**TASK REQUIREMENTS**
Below are the records; copy every line in them that holds the string "surfen".

GIVEN RECORDS below:

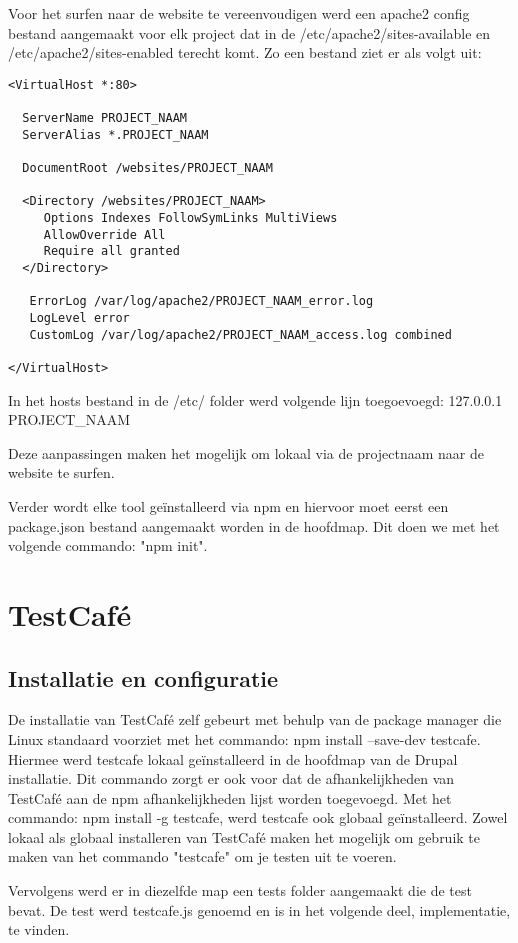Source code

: Voor het surfen naar de website te vereenvoudigen werd een apache2 config bestand aangemaakt voor elk project dat in de /etc/apache2/sites-available en /etc/apache2/sites-enabled terecht komt. Zo een bestand ziet er als volgt uit:  

\begin{lstlisting}
<VirtualHost *:80>

  ServerName PROJECT_NAAM
  ServerAlias *.PROJECT_NAAM

  DocumentRoot /websites/PROJECT_NAAM

  <Directory /websites/PROJECT_NAAM>
     Options Indexes FollowSymLinks MultiViews
     AllowOverride All
     Require all granted
  </Directory>

   ErrorLog /var/log/apache2/PROJECT_NAAM_error.log
   LogLevel error
   CustomLog /var/log/apache2/PROJECT_NAAM_access.log combined
   
</VirtualHost>
\end{lstlisting}

In het hosts bestand in de /etc/ folder werd volgende lijn toegoevoegd: 127.0.0.1   PROJECT\_NAAM

Deze aanpassingen maken het mogelijk om lokaal via de projectnaam naar de website te surfen.

Verder wordt elke tool geïnstalleerd via npm en hiervoor moet eerst een package.json bestand aangemaakt worden in de hoofdmap. Dit doen we met het volgende commando: "npm init".

\section{TestCafé}

\subsection{Installatie en configuratie}
De installatie van TestCafé zelf gebeurt met behulp van de package manager die Linux standaard voorziet met het commando: npm install --save-dev testcafe. Hiermee werd testcafe lokaal geïnstalleerd in de hoofdmap van de Drupal installatie. Dit commando zorgt er ook voor dat de afhankelijkheden van TestCafé aan de npm afhankelijkheden lijst worden toegevoegd. Met het commando: npm install -g testcafe, werd testcafe ook globaal geïnstalleerd. Zowel lokaal als globaal installeren van TestCafé maken het mogelijk om gebruik te maken van het commando "testcafe" om je testen uit te voeren.

Vervolgens werd er in diezelfde map een tests folder aangemaakt die de test bevat. De test werd testcafe.js genoemd en is in het volgende deel, implementatie, te vinden.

End of GIVEN RECORDS.

**RESULT OF THE EXERCISE**
: Voor het surfen naar de website te vereenvoudigen werd een apache2 config bestand aangemaakt voor elk project dat in de /etc/apache2/sites-available en /etc/apache2/sites-enabled terecht komt. Zo een bestand ziet er als volgt uit:  
Deze aanpassingen maken het mogelijk om lokaal via de projectnaam naar de website te surfen.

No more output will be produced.